Column: Johnny Miller talks like most golf fans think

The comment was vintage Johnny Miller, raw enough to cause most television producers to wince.

Miller was in the NBC Sports booth at Doral in 2004 when he watched Craig Parry hit another beautiful shot to the green. Miller said what he saw. That was his job.

He just didn't say it like other golf analysts.

"The last time you see that swing is in a pro-am with a guy who's about a 15-handicap," Miller said. "It's just over the top, cups it at the bottom and hits it unbelievably good. It doesn't look ... if Ben Hogan saw that, he'd puke."

Parry got the last word, of course, holing out a 6-iron from 176 yards in a playoff to win.

Except that wasn't the last word.

"I was in Ponte Vedra going back to the Honda Classic, and my phone is blowing up," said Tommy Roy, the longtime golf producer at NBC. "It started percolating down in Australia, and you had radio stations demanding Johnny Miller be fired."

Miller could make golf more fun to hear than to watch.

"He doesn't have a filter. That's why he's so good," Roy said. "What he's thinking comes out. And 99.5 percent of the time, that was a great thing for viewers, and for me. And 0.5 percent of the time, it was a problem for our PR department and for me.

"And it was worth it."

Roy was in Wisconsin on Monday night for his first look at Whistling Straits for the 2020 Ryder Cup. It will be the first Ryder Cup since 1989 that doesn't have Miller in the booth weighing in on good shots and bad with thoughts that immediately become words.

He often entertained. He occasionally irritated. He was rarely dull.

Miller is retiring after three decades calling the shots for NBC. His last tournament will be the Phoenix Open, the perfect exit for a Hall of Fame player once known as the "Desert Fox" for winning six times in Arizona. Miller was so good for so long that it was easy for younger generations to forget about that other career he had.

And to think that was nearly his only career in golf.

Miller said he wasn't interested when NBC first approached him, but then his wife stepped in and told him it would be nice to have a steady paycheck. Even then, it took time for him to realize his audience was in the living room, not the locker room.

He made his debut at the Bob Hope Classic in 1990 and it didn't take long for him to leave his mark. Peter Jacobsen faced an awkward lie to the 18th green with water to the left.

"The easiest shot to choke on," Miller said.

People thought about choking. Miller said it because that's what he was thinking.

"What came into his brain came out of his mouth," said Mike McCarley, president of golf for NBC Sports. "He was the first to really talk about the pressure.
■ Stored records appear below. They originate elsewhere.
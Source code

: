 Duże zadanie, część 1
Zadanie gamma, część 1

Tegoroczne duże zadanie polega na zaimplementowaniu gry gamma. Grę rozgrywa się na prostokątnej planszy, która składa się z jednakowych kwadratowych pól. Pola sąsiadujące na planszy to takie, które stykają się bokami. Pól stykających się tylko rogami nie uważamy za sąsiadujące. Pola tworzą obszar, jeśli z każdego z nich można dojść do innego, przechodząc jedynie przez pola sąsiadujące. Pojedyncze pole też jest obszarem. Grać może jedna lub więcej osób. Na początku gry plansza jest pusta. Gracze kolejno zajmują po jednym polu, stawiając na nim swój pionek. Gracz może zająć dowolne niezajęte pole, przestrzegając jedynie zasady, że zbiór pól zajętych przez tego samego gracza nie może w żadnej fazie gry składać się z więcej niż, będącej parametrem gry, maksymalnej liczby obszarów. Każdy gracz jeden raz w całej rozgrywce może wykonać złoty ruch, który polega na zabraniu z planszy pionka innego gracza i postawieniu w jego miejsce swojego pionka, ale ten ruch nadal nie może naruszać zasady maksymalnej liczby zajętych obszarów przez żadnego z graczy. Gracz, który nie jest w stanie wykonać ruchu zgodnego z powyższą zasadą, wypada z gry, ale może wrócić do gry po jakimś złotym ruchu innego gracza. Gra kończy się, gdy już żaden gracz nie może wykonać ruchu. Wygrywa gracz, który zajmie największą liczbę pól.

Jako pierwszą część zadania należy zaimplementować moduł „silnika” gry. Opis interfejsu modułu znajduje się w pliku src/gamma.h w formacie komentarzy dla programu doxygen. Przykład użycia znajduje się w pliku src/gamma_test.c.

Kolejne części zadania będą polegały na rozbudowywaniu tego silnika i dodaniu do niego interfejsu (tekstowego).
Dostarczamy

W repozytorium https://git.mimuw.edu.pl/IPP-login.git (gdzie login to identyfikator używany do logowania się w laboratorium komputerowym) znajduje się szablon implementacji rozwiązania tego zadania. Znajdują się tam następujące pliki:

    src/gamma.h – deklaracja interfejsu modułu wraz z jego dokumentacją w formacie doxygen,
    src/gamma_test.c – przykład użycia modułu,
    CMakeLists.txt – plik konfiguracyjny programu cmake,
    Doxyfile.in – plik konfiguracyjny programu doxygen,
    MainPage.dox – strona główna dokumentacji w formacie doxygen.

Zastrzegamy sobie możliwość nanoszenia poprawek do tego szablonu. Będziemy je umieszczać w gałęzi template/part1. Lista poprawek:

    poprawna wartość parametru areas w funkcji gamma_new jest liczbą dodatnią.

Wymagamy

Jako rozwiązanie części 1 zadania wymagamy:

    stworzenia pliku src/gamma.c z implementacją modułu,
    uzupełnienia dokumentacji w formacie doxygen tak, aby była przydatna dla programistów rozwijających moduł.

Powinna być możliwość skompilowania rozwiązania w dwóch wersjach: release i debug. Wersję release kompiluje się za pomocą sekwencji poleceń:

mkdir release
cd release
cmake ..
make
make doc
It's the most important element of the game, especially in those really big moments. He was doing it at a time when others weren't."

It wasn't just the word "choke."

Phil Mickelson was getting up-and-down from everywhere at the 2010 Ryder Cup when Miller suggested that if Lefty weren't such a good putter he'd be selling cars in San Diego. Justin Leonard and Hal Sutton were losing a fourballs match at the 1999 Ryder Cup when Miller blurted out, "My hunch is that Justin needs to go home and watch it on television."
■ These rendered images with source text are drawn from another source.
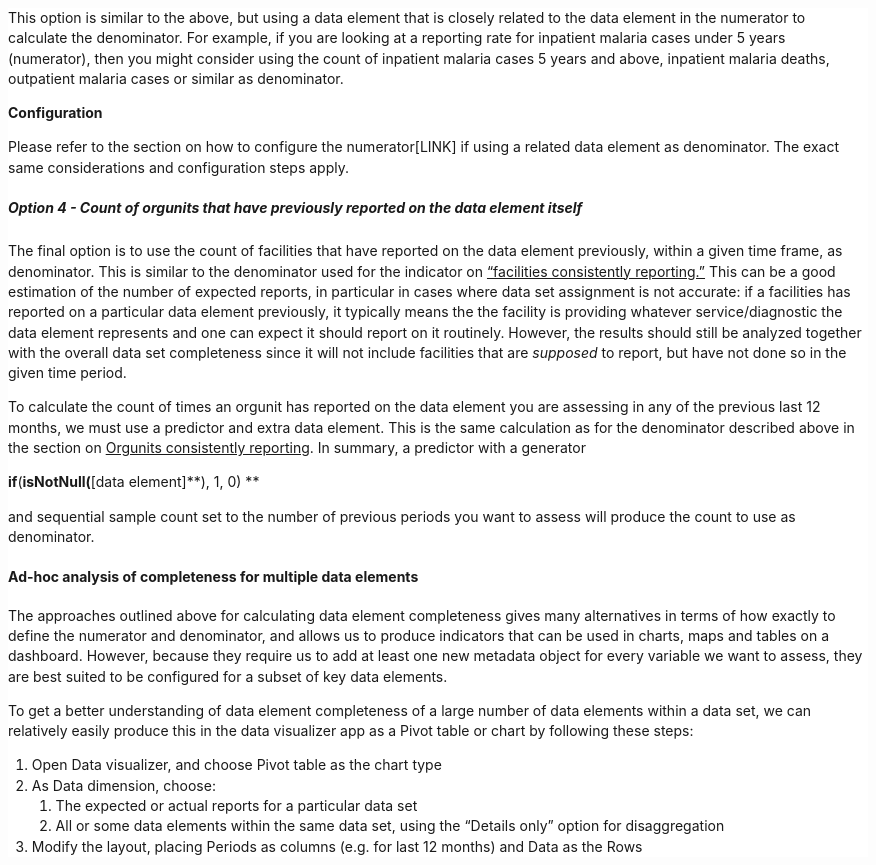 This option is similar to the above, but using a data element that is closely related to the data element in the numerator to calculate the denominator. For example, if you are looking at a reporting rate for inpatient malaria cases under 5 years (numerator), then you might consider using the count of inpatient malaria cases 5 years and above, inpatient malaria deaths, outpatient malaria cases or similar as denominator.

**Configuration**

Please refer to the section on how to configure the numerator[LINK] if using a related data element as denominator. The exact same considerations and configuration steps apply.


##### Option 4 - Count of orgunits that have previously reported on the data element itself

The final option is to use the count of facilities that have reported on the data element previously, within a given time frame, as denominator. This is similar to the denominator used for the indicator on [“facilities consistently reporting.”](#orgunits-consistently-reporting) This can be a good estimation of the number of expected reports, in particular in cases where data set assignment is not accurate: if a facilities has reported on a particular data element previously, it typically means the the facility is providing whatever service/diagnostic the data element represents and one can expect it should report on it routinely. However, the results should still be analyzed together with the overall data set completeness since it will not include facilities that are _supposed_ to report, but have not done so in the given time period.

To calculate the count of times an orgunit has reported on the data element you are assessing in any of the previous last 12 months, we must use a predictor and extra data element. This is the same calculation as for the denominator described above in the section on [Orgunits consistently reporting](#orgunits-consistently-reporting). In summary, a predictor with a generator 

**if**(**isNotNull(**[data element]**), 1, 0) **

and sequential sample count set to the number of previous periods you want to assess will produce the count to use as denominator.

#### Ad-hoc analysis of completeness for multiple data elements

The approaches outlined above for calculating data element completeness gives many alternatives in terms of how exactly to define the numerator and denominator, and allows us to produce indicators that can be used in charts, maps and tables on a dashboard. However, because they require us to add at least one new metadata object for every variable we want to assess, they are best suited to be configured for a subset of key data elements.

To get a better understanding of data element completeness of a large number of data elements within a data set, we can relatively easily produce this in the data visualizer app as a Pivot table or chart by following these steps:


1. Open Data visualizer, and choose Pivot table as the chart type
2. As Data dimension, choose:
    1. The expected or actual reports for a particular data set
    2. All or some data elements within the same data set, using the “Details only” option for disaggregation
3. Modify the layout, placing Periods as columns (e.g. for last 12 months) and Data as the Rows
During the 2008 U.S. Open playoff at Torrey Pines that Tiger Woods won in 19 holes over Rocco Mediate, Miller suggested that guys named "Rocco" don't get their name on the trophy, and that Mediate looked like "the guy who cleans Tiger's swimming pool."

It wasn't all bad.

Roy, who also has produced NBA Finals and Olympics, said he wants analysts who first-guess, not second-guess. The latter is for talk radio. First-guessing means sharing instincts, and Miller had plenty of them.

Woods was playing the final hole at Newport in the 1995 U.S. Amateur when Miller said, "It wouldn't surprise me if he knocked this thing a foot from the hole."

And that's just what Woods did .

McCarley remembers how retired NBC Sports chairman Dick Ebersol used to worry whenever Miller called because he thought it was about retirement. McCarley soon inherited that feeling.

"Every time I'd see Johnny's number pop up on my cellphone, my heart would skip a beat," McCarley said. "Two years ago, he made that call I had been dreading."

McCarley kept him working a slightly reduced schedule, but no longer. Miller is 71 and has been on the road for 50 years. His 24th grandchild was born on Sunday. He wants to teach them fly fishing in Utah, perhaps even a little golf.

Miller wasn't sure he would last a week when he started. He never imagined going nearly 30 years.

He leaves behind a style all his own.

Most loved it. Some didn't. But everyone listened, and that might be his legacy in the broadcast booth. Roy said what he has heard from viewers he knows is that 70 percent really like Miller, and 30 percent really don't.

"But they all have an opinion," he said.